The present picture for the oil price looks increasingly bullish once more. Citi asks, is this a replay of the dynamics seen in the 1970’s? We hope not...

Following a surge in the Oil price over about 3 years from 2003 to 2006 (Post the Equity market collapse of 2000-2002 and the accompanying aggressive Fed easing) when Crude virtually tripled in price, we saw a correction into 2007 that fell just short of the 200 week moving average. This became a platform for the next move higher. This move was once again a virtual tripling in price but in half the time of the 2003-2006 move (18 months) between 2007-2008.

With a backdrop (In hindsight) that was weakening dramatically this was the “straw that broke the camel’s back” as the negative feedback loop moved through housing, the equity market, economic data and employment.

That resulted in a subsequent collapse in the Oil price into late 2008 before we saw a similar cycle start all over again.

Following a surge in the Oil price over about 3 years from late 2008 to early 2012 (Post the Equity market/housing/economic collapse and the accompanying aggressive Fed easing) when it more than tripled in price we saw a correction into 2012 that fell just short of the 200 week moving average.
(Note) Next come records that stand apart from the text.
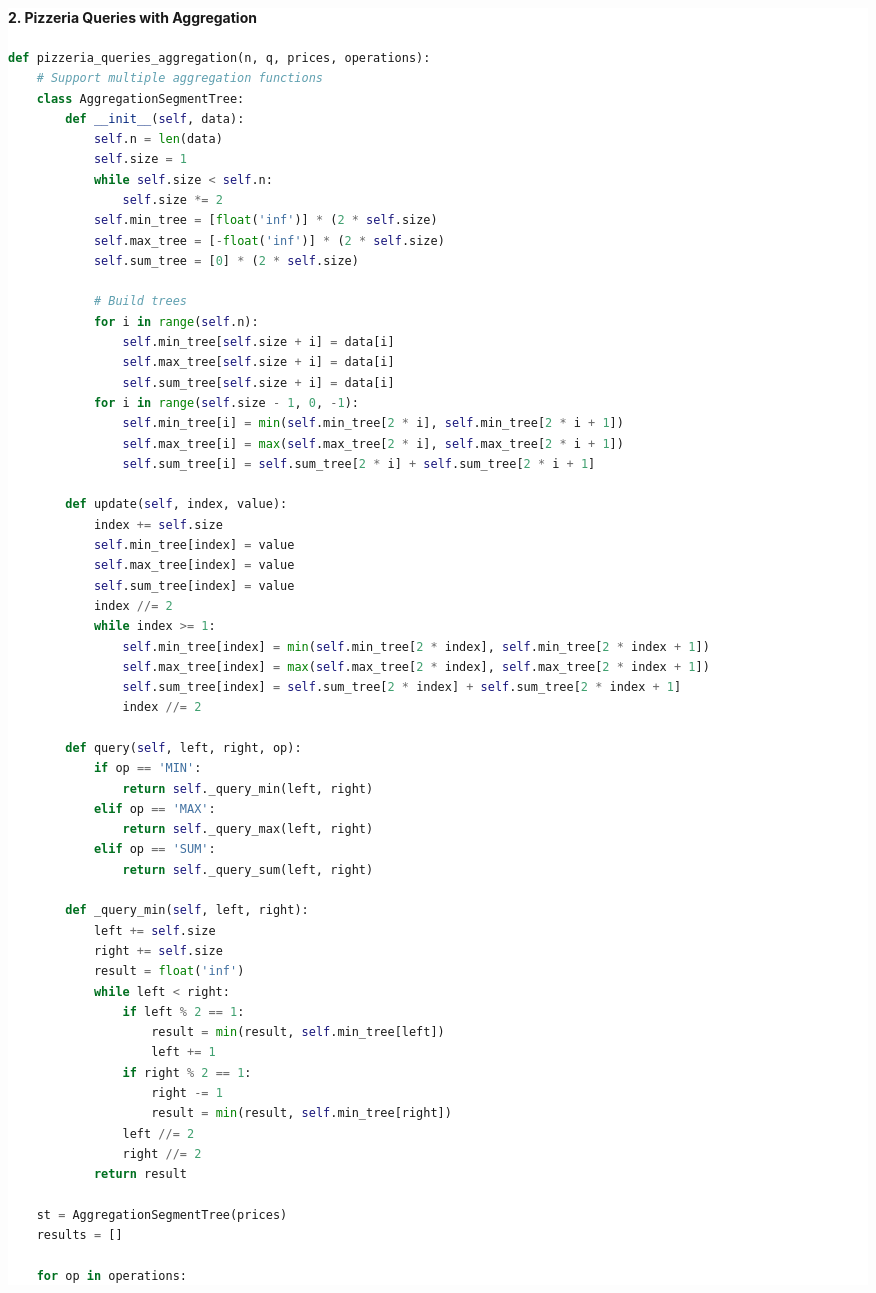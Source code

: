 #### **2. Pizzeria Queries with Aggregation**
```python
def pizzeria_queries_aggregation(n, q, prices, operations):
    # Support multiple aggregation functions
    class AggregationSegmentTree:
        def __init__(self, data):
            self.n = len(data)
            self.size = 1
            while self.size < self.n:
                self.size *= 2
            self.min_tree = [float('inf')] * (2 * self.size)
            self.max_tree = [-float('inf')] * (2 * self.size)
            self.sum_tree = [0] * (2 * self.size)
            
            # Build trees
            for i in range(self.n):
                self.min_tree[self.size + i] = data[i]
                self.max_tree[self.size + i] = data[i]
                self.sum_tree[self.size + i] = data[i]
            for i in range(self.size - 1, 0, -1):
                self.min_tree[i] = min(self.min_tree[2 * i], self.min_tree[2 * i + 1])
                self.max_tree[i] = max(self.max_tree[2 * i], self.max_tree[2 * i + 1])
                self.sum_tree[i] = self.sum_tree[2 * i] + self.sum_tree[2 * i + 1]
        
        def update(self, index, value):
            index += self.size
            self.min_tree[index] = value
            self.max_tree[index] = value
            self.sum_tree[index] = value
            index //= 2
            while index >= 1:
                self.min_tree[index] = min(self.min_tree[2 * index], self.min_tree[2 * index + 1])
                self.max_tree[index] = max(self.max_tree[2 * index], self.max_tree[2 * index + 1])
                self.sum_tree[index] = self.sum_tree[2 * index] + self.sum_tree[2 * index + 1]
                index //= 2
        
        def query(self, left, right, op):
            if op == 'MIN':
                return self._query_min(left, right)
            elif op == 'MAX':
                return self._query_max(left, right)
            elif op == 'SUM':
                return self._query_sum(left, right)
        
        def _query_min(self, left, right):
            left += self.size
            right += self.size
            result = float('inf')
            while left < right:
                if left % 2 == 1:
                    result = min(result, self.min_tree[left])
                    left += 1
                if right % 2 == 1:
                    right -= 1
                    result = min(result, self.min_tree[right])
                left //= 2
                right //= 2
            return result
    
    st = AggregationSegmentTree(prices)
    results = []
    
    for op in operations:
```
This became a platform for the next move higher that began in June of 2012.(We re-tested the 200 week moving average in April-July this year but have since rallied strongly again off that level)

The price of Brent is now up about 20% from the April 2013 levels (up 16% since June alone) and looks to be breaking out to the topside with the move above resistance in the $114 area. Interim resistance is met at $117.95-119.12 (Sept 2012 and Feb 2013 highs) and then $127-128.40 (Peaks in April 2011 and Feb 2012.)